- **Activity**: For the word "their", count the lines below that contain it. Give the number alone.

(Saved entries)
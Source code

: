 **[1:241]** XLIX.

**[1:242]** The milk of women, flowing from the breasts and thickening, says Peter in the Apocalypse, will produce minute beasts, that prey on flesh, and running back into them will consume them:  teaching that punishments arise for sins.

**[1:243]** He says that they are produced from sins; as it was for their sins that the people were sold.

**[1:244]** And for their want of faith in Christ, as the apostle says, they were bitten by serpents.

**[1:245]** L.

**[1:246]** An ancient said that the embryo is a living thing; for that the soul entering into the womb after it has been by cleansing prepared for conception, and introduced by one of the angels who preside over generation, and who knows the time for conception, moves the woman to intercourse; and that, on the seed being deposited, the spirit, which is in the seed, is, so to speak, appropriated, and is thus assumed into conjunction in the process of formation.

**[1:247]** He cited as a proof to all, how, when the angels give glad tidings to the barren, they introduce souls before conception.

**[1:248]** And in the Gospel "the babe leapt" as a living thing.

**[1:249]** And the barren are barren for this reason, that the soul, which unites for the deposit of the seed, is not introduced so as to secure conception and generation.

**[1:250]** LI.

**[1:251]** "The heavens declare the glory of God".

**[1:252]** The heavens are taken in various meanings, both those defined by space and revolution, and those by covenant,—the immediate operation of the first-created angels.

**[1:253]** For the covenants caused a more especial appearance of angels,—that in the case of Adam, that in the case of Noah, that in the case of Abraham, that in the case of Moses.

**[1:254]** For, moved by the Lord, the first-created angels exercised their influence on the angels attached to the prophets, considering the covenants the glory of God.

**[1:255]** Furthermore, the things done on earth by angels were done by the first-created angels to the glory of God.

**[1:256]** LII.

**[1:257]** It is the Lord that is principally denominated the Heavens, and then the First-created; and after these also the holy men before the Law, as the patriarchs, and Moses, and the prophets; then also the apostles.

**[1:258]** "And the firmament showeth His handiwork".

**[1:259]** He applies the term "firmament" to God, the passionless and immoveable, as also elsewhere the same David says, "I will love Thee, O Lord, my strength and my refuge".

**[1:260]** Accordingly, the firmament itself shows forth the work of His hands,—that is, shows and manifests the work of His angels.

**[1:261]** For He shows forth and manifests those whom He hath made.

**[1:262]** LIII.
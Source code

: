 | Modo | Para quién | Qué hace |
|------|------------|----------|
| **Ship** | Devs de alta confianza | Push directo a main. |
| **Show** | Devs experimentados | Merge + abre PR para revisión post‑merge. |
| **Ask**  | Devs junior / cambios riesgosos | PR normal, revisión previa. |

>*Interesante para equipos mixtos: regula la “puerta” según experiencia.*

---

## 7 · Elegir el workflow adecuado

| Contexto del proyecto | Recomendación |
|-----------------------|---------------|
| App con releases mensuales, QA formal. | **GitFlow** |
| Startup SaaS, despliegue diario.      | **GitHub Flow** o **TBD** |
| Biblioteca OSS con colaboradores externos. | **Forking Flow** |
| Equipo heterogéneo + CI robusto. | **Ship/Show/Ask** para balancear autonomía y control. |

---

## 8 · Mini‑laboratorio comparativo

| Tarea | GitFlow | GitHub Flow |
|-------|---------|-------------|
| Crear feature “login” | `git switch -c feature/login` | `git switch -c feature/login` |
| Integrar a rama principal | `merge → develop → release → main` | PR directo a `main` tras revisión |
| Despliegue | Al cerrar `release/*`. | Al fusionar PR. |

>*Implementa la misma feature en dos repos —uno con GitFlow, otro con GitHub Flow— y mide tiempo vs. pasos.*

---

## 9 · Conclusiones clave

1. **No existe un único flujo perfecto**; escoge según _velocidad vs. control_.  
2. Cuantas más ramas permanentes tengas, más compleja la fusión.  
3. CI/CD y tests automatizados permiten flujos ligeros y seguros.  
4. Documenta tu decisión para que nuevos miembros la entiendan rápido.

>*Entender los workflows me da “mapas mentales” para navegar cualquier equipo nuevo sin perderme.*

- **Written reply**: 3